* What is being asked
Pictures aside, repeat every record below exactly.

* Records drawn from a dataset

⟨

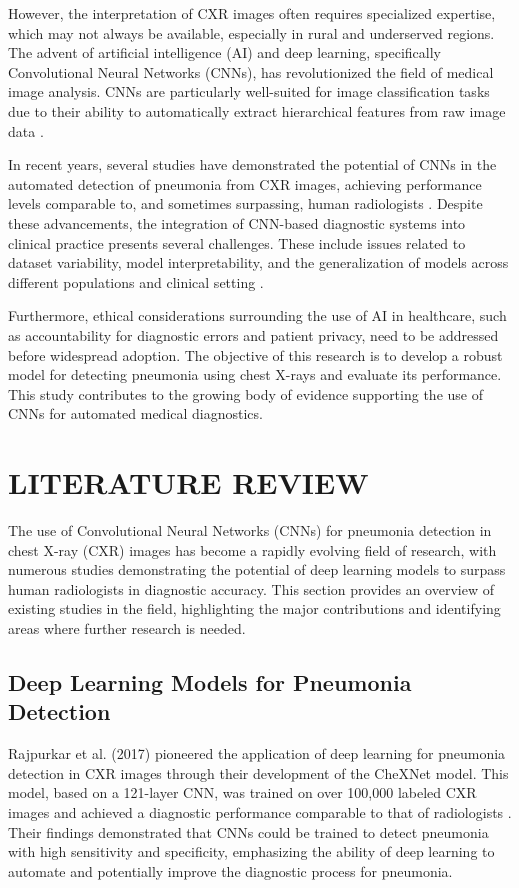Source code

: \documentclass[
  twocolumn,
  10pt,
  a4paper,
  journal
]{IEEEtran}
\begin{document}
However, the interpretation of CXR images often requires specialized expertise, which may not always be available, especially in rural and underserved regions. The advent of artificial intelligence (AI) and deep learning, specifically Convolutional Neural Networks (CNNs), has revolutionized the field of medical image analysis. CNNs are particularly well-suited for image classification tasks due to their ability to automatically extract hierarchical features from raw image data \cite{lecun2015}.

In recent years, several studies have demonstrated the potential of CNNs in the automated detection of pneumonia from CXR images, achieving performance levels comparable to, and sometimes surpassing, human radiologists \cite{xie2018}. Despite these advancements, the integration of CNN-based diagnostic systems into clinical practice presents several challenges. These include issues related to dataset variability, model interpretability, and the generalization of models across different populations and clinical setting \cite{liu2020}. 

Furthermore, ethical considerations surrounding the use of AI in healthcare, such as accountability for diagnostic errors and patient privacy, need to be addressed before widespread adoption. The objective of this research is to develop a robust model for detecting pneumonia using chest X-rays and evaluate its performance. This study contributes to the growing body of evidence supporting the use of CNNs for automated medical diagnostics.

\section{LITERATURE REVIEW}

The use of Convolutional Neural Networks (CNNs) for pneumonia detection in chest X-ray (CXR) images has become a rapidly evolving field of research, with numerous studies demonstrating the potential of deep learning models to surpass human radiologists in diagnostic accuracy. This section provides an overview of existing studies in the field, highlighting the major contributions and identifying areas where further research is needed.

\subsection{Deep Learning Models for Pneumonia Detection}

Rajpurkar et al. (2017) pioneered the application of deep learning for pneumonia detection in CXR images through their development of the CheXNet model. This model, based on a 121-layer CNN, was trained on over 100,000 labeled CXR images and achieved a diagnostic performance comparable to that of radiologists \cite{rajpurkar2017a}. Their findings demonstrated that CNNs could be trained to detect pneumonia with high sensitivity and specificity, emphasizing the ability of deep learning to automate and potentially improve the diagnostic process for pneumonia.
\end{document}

⟩

* Result of the exercise
Source code

: \documentclass[
  twocolumn,
  10pt,
  a4paper,
  journal
]{IEEEtran}
\begin{document}
However, the interpretation of CXR images often requires specialized expertise, which may not always be available, especially in rural and underserved regions. The advent of artificial intelligence (AI) and deep learning, specifically Convolutional Neural Networks (CNNs), has revolutionized the field of medical image analysis. CNNs are particularly well-suited for image classification tasks due to their ability to automatically extract hierarchical features from raw image data \cite{lecun2015}.

In recent years, several studies have demonstrated the potential of CNNs in the automated detection of pneumonia from CXR images, achieving performance levels comparable to, and sometimes surpassing, human radiologists \cite{xie2018}. Despite these advancements, the integration of CNN-based diagnostic systems into clinical practice presents several challenges. These include issues related to dataset variability, model interpretability, and the generalization of models across different populations and clinical setting \cite{liu2020}. 

Furthermore, ethical considerations surrounding the use of AI in healthcare, such as accountability for diagnostic errors and patient privacy, need to be addressed before widespread adoption. The objective of this research is to develop a robust model for detecting pneumonia using chest X-rays and evaluate its performance. This study contributes to the growing body of evidence supporting the use of CNNs for automated medical diagnostics.

\section{LITERATURE REVIEW}

The use of Convolutional Neural Networks (CNNs) for pneumonia detection in chest X-ray (CXR) images has become a rapidly evolving field of research, with numerous studies demonstrating the potential of deep learning models to surpass human radiologists in diagnostic accuracy. This section provides an overview of existing studies in the field, highlighting the major contributions and identifying areas where further research is needed.

\subsection{Deep Learning Models for Pneumonia Detection}

Rajpurkar et al. (2017) pioneered the application of deep learning for pneumonia detection in CXR images through their development of the CheXNet model. This model, based on a 121-layer CNN, was trained on over 100,000 labeled CXR images and achieved a diagnostic performance comparable to that of radiologists \cite{rajpurkar2017a}. Their findings demonstrated that CNNs could be trained to detect pneumonia with high sensitivity and specificity, emphasizing the ability of deep learning to automate and potentially improve the diagnostic process for pneumonia.
\end{document}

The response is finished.